Kinnettles Parish Church

Kinnettles Church, exterior, from south east, 1

Summary description

Rebuilt in 1811-12; sold in 2007 and adapted as a house.

Historical outline

Dedication: unknown

Nothing is known of the origins of the church of Kinnettles, the first surviving record to which is a note of its dedication on 11 November 1241 by Bishop David de Bernham of St Andrews.(1)  It is likely that Kinnettles is the church whose name recorded as Kenetar occurs paired with the church of Inverarity in the accounts of the papal tax-collector in Scotland in 1274/5, together valued at 3 merks 2s 8d.(2)  All that can be said is that down to this point it was still evidently an independent parsonage and it is unknown in whose patronage it lay.

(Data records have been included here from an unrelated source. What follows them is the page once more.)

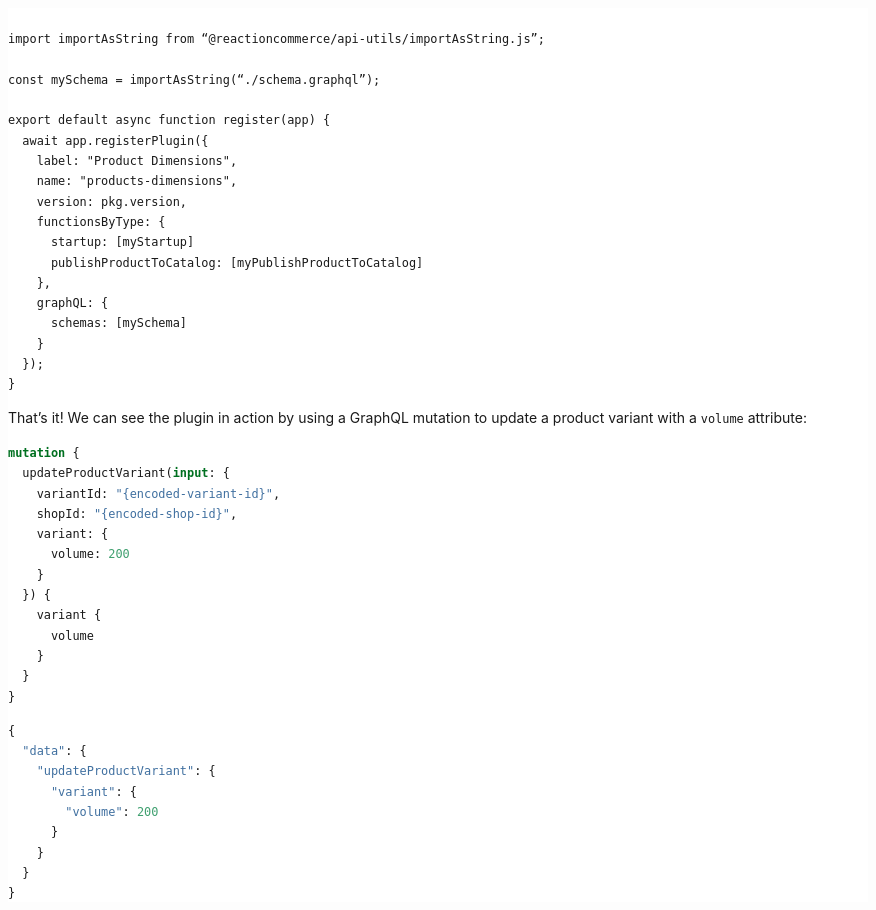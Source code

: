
 ```node title="src/index.js"

import importAsString from “@reactioncommerce/api-utils/importAsString.js”;

const mySchema = importAsString(“./schema.graphql”);

export default async function register(app) {
  await app.registerPlugin({
	label: "Product Dimensions",
	name: "products-dimensions",
	version: pkg.version,
	functionsByType: {
	  startup: [myStartup]
	  publishProductToCatalog: [myPublishProductToCatalog]
	},
	graphQL: {
	  schemas: [mySchema]
	}
  });
}
```

That’s it! We can see the plugin in action by using a GraphQL mutation to update a product variant with a `volume` attribute:

```graphql title="Mutation"
mutation {
  updateProductVariant(input: {
	variantId: "{encoded-variant-id}",
	shopId: "{encoded-shop-id}",
	variant: {
	  volume: 200
	}
  }) {
	variant {
	  volume
	}
  }
}

```

```graphql title="Response"
{
  "data": {
	"updateProductVariant": {
	  "variant": {
		"volume": 200
	  }
	}
  }
}

```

A rector of Kinnettles is first recorded in 1334 when the Englishman, Thomas of Wakefield, a chaplain of King Edward III of England, was named in possession but then resigning on his promotion to the see of Durham.(3)  Wakefield had presumably been provided with the support of King Edward Balliol during his brief period of control of the kingdom but whether he ever had effective possession of the church is questionable.  Two further rectors of the church are named in the fourteenth century, Walter Hundbit, who was provided in 1344, and Nicholas of ‘Yewgh’ who had unlawfully detained it until that time.(4)  Such infrequent references to provision, exchanges and litigation continue through the fifteenth century.(5)

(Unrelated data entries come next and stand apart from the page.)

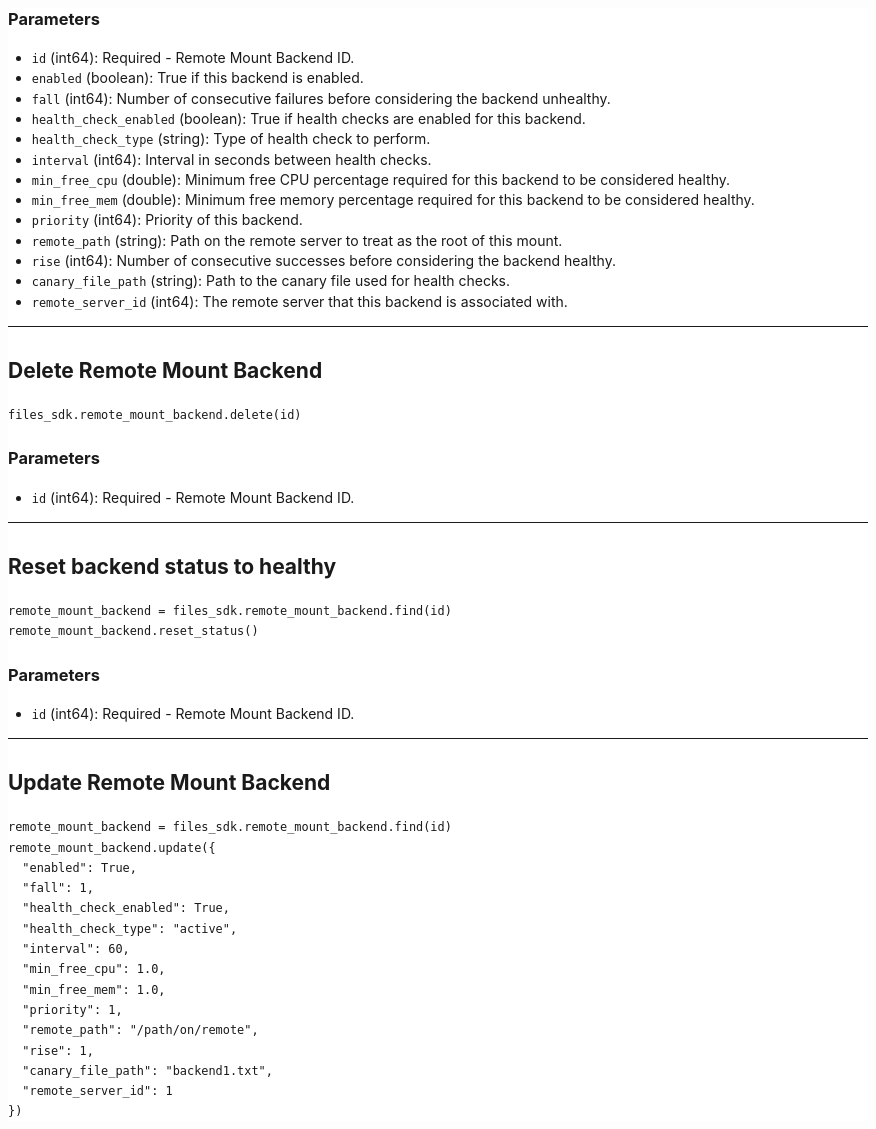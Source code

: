 ### Parameters

* `id` (int64): Required - Remote Mount Backend ID.
* `enabled` (boolean): True if this backend is enabled.
* `fall` (int64): Number of consecutive failures before considering the backend unhealthy.
* `health_check_enabled` (boolean): True if health checks are enabled for this backend.
* `health_check_type` (string): Type of health check to perform.
* `interval` (int64): Interval in seconds between health checks.
* `min_free_cpu` (double): Minimum free CPU percentage required for this backend to be considered healthy.
* `min_free_mem` (double): Minimum free memory percentage required for this backend to be considered healthy.
* `priority` (int64): Priority of this backend.
* `remote_path` (string): Path on the remote server to treat as the root of this mount.
* `rise` (int64): Number of consecutive successes before considering the backend healthy.
* `canary_file_path` (string): Path to the canary file used for health checks.
* `remote_server_id` (int64): The remote server that this backend is associated with.


---

## Delete Remote Mount Backend

```
files_sdk.remote_mount_backend.delete(id)
```

### Parameters

* `id` (int64): Required - Remote Mount Backend ID.


---

## Reset backend status to healthy

```
remote_mount_backend = files_sdk.remote_mount_backend.find(id)
remote_mount_backend.reset_status()
```

### Parameters

* `id` (int64): Required - Remote Mount Backend ID.


---

## Update Remote Mount Backend

```
remote_mount_backend = files_sdk.remote_mount_backend.find(id)
remote_mount_backend.update({
  "enabled": True,
  "fall": 1,
  "health_check_enabled": True,
  "health_check_type": "active",
  "interval": 60,
  "min_free_cpu": 1.0,
  "min_free_mem": 1.0,
  "priority": 1,
  "remote_path": "/path/on/remote",
  "rise": 1,
  "canary_file_path": "backend1.txt",
  "remote_server_id": 1
})
```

Kinnettles’ status as an independent parsonage ended in 1514 when its parsonage revenues were annexed to a prebend on the collegiate church of St Salvator at St Andrews.(6)  The vicarage was expressly exempted from the union, being established as a vicarage perpetual thereafter.  The collation of James Tarbet to the church in 1511, however, where the value of the benefice is given as only 12 merks, raises the possibility that the parsonage had been annexed earlier and Tarbet’s collation was to the vicarage only.(7)  At the Reformation the vicarage, held by George Strachan, was valued at 10 merks.(8)

Notes

1. A O Anderson (ed), Early Sources of Scottish History, ii (Edinburgh, 1922), 521 [Pontifical Offices of St Andrews].

2. A I Dunlop (ed), ‘Bagimond’s Roll: Statement of the Tenths of the Kingdom of Scotland’, Miscellany of the Scottish History Society, vi (1939), 37.

3. Calendar of Entries in the Papal Registers Relating to Great Britain and Ireland: Papal Letters, ii, 1305-1342, ed W H Bliss (London, 1895), 334.

4. Calendar of Entries in the Papal Registers Relating to Great Britain and Ireland: Papal Letters, iii, 1342-1362, eds W H Bliss and C Johnson (London, 1897), 153.

5. See, for example, Calendar of Papal Letters to Scotland of Benedict XIII of Avignon 1394-1419, ed F McGurk (Scottish History Society, 1976), 331; Calendar of Scottish Supplications to Rome, iv, 1433-1447, eds A I Dunlop and D MacLauchlan (Glasgow, 1983), no.905.

6. R G Cant, The College of St Salvator (Edinburgh, 1950), 29.

7. Calendar of Entries in the Papal Registers Relating to Great Britain and Ireland: Papal Letters, xix, 1503-1513, ed M J Haren (Dublin, 1998), no.759.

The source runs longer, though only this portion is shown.